Di fronte alla crisi che attraversa il "villaggio globale", di fronte alla penuria di fiducia che si fa
strada in tanti a causa delle difficoltà del presente, un'iniezione di desiderio e di speranza ha il
valore  della  boccata  d'ossigeno  offerta  a  coloro  cui  sta  mancando  l'aria.  Lo  aveva  intuito  il
pensatore marxista Ernst Bloch, quando - nel tempo dell'ideologia trionfante, intravedendone già i
segnali di crisi - aveva puntato tutto su Il principio di speranza: «Solo con la liquidazione del
concetto di essere statico si apre la dimensione effettiva della speranza. II mondo è pieno di
disposizione nei confronti di qualcosa, di tendenza verso qualcosa, di latenza di qualcosa.» (vol. I,
23). I1 pensiero, insomma, afferra ciò che è già stato, ma il più gli è davanti in-compreso, «patria
intravista, ma non posseduta»: «In quel campo di problemi che è il "novum" è di per sé collocata la
pienezza di campi ancora vergini del sapere; il sapere mondano vi ridiventa giovane e originario»
(ib.). Verso questo "novum" si protende la «coscienza anticipante», disvelata nei «piccoli sogni a
occhi aperti», che fanno la vita. Ed è in questa coscienza anticipante che il "nuovo" viene a incidere
sul presente e ad aprirlo all'avvenire della speranza, rendendo ogni attesa passione per compimenti
futuri: «Ogni sogno resta sogno perché troppo poco ancora gli è riuscito, si è compiuto. Perciò esso
non può dimenticare ciò che resta, in tutte le cose mantiene la porta aperta. La porta almeno
semiaperta, quando sembra aprirsi su oggetti propizi, si chiama speranza» (I,390). Pensare nella
speranza non è solo allora pensare la speranza, ma restare desti nel sogno, anticipando l'avvenire e
costruendolo, pur senza mai raggiungere alcuna presuntuosa e ambigua estasi dell'adempimento,
come l'ideologia indulgeva a far credere.

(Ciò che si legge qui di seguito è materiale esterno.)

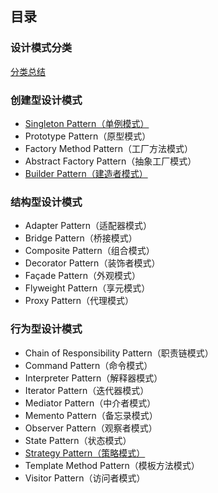 ## 目录

### 设计模式分类

[分类总结](https://github.com/yueyuanyang/knowledge/blob/master/java/designPattern/content/part1.md)

### 创建型设计模式

- [Singleton Pattern（单例模式）](https://github.com/yueyuanyang/knowledge/blob/master/java/designPattern/content/part3.md)
- Prototype Pattern（原型模式）
- Factory Method Pattern（工厂方法模式） 
- Abstract Factory Pattern（抽象工厂模式）
- [Builder Pattern（建造者模式）](https://github.com/yueyuanyang/knowledge/blob/master/java/designPattern/content/part2.md)

### 结构型设计模式

- Adapter Pattern（适配器模式） 
- Bridge Pattern（桥接模式）
- Composite Pattern（组合模式）
- Decorator Pattern（装饰者模式）
- Façade Pattern（外观模式）
- Flyweight Pattern（享元模式）
- Proxy Pattern（代理模式）   

### 行为型设计模式

- Chain of Responsibility Pattern（职责链模式）
- Command Pattern（命令模式）
- Interpreter Pattern（解释器模式）  
- Iterator Pattern（迭代器模式）
- Mediator Pattern（中介者模式）
- Memento Pattern（备忘录模式）
- Observer Pattern（观察者模式）
- State Pattern（状态模式）
- [Strategy Pattern（策略模式）](https://github.com/yueyuanyang/knowledge/blob/master/java/designPattern/content/part4.md)
- Template Method Pattern（模板方法模式）
- Visitor Pattern（访问者模式）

Se merito di Bloch è stato l'aver fatto della speranza il principio del conoscere e dell'agire umano,
liberando il cor inquietum dalle secche dell'ideologia paralizzante, l'utopia che egli propone non
esce dalle limitate possibilità dell'umano: lo rilevava sin dall'inizio del suo dialogo con lui Jürgen
Moltmann, il teologo della speranza: «Il ricordo della promessa ... pungola come una spina nella
carne qualsiasi presente e lo apre al futuro... Appunto questa promissio inquieta impedisce che
l'esperienza umana del mondo diventi una completa e autosufficiente immagine cosmica della
divinità e fa sì, invece, che essa rimanga aperta alla storia» (Teologia della speranza, 85). Non è
l'esodo umano che "spiega" l'avvento divino e lo contiene in sé come latenza da disvelare: è
piuttosto l'avvento che, raggiungendo la storia, la apre al futuro e la rende nuova. «L'escatologia
cristiana parla di Cristo e del suo futuro. Il suo linguaggio è il linguaggio della promessa. Essa
intende la storia come la realtà inaugurata dalla promessa. Nella promessa e nella speranza presente,
il futuro della promessa, che non si è ancora realizzato, si trova in contraddizione con la realtà data. 
In questa contraddizione si fa l'esperienza della storicità del reale sulla linea del fronte che divide il
presente dal futuro che è stato promesso. La storia, con le sue estreme possibilità e pericoli, viene
rivelata nell'evento della risurrezione e della croce di Cristo» (229). Per Bloch - come per ogni
visione ideologica - il futuro della speranza non è che il nascosto presente del mondo, mentre la
speranza teologale è fondata nel sorprendente venire del Deus absconditus. Con le ideologie non si
esce dal dominio del soggetto storico: senza l'avvento dell'Altro, sovrano e trascendente, fattosi a
nostra misura per amore nostro, la speranza resta utopia, prigioniera delle proiezioni di ciò che è già
dato e non si apre alla novità ultima, di cui ha così profondamente bisogno l'uomo, specialmente
post-ideologico, per vivere e per morire.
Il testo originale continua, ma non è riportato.